Small-scale and memory-dependent effects on thermoelastic damping analysis of composite microplate resonators reinforced with graphene nanoplatelets

Abstract

The extraordinary properties of graphene nanoplatelets (GPLs) have attracted great attention in the thermomechanical behaviors. Additionally, thermoelastic damping (TED), as a dominant intrinsic dissipation mechanism, is a major challenge in optimizing high-performance micro/nano-resonators. However, the classical TED models fail to explain the thermomechanical behavior considering the influences of the small-scale effect and the memory-dependent effect. To fill these gaps, the present study aims to investigate TED analysis of functionally graded (FG) microplate resonators reinforced with GPLs in the frame of the modified strain gradient theory and the fractional dual-phase-lag heat conduction model.

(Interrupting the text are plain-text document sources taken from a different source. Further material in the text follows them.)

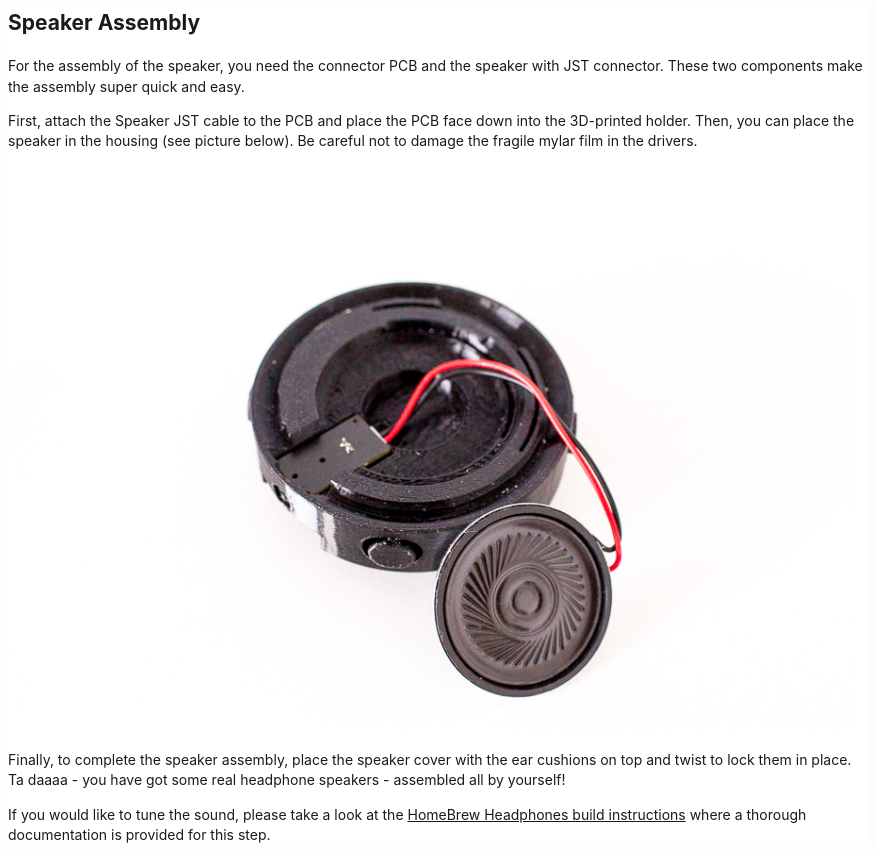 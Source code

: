 ## Speaker Assembly
For the assembly of the speaker, you need the connector PCB and the speaker with JST connector. These two components make the assembly super quick and easy.

First, attach the Speaker JST cable to the PCB and place the PCB face down into the 3D-printed holder. 
Then, you can place the speaker in the housing (see picture below). Be careful not to damage the fragile mylar film in the drivers.

<img src="imgs/_F5A7505.jpg" alt="Audio Driver Connected to Audio Jack" width="98.6%">

Finally, to complete the speaker assembly, place the speaker cover with the ear cushions on top and twist to lock them in place. Ta daaaa - you have got some real headphone speakers - assembled all by yourself!

If you would like to tune the sound, please take a look at the <a href="https://homebrewheadphones.com/build/" target="_blank">HomeBrew Headphones build instructions</a> where a thorough documentation is provided for this step.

Four patterns of GPLs distribution namely the UD, FG-O, FG-X, and FG-A pattern distributions are taken into account, and the effective material properties of the plate-type nanocomposite are evaluated based on the Halpin–Tsai model. The energy equation and the motion equation in the Kirchhoff microplate model are solved, and then, the closed-form analytical expression of TED is obtained by complex frequency technique. A detailed parametric study has been conducted to discuss the influence of the material length-scale parameter, the fractional-order parameter, and the total weight fraction of GPLs on the TED. The results demonstrated that the energy dissipation of FG microplate resonators reinforced with GPLs is determined by the small-scale effect, the memory-dependent effect, and the total weight fraction of GPLs. This article provides a theoretical approach to predict TED in the design of FG microplate resonators reinforced with GPLs with high performance.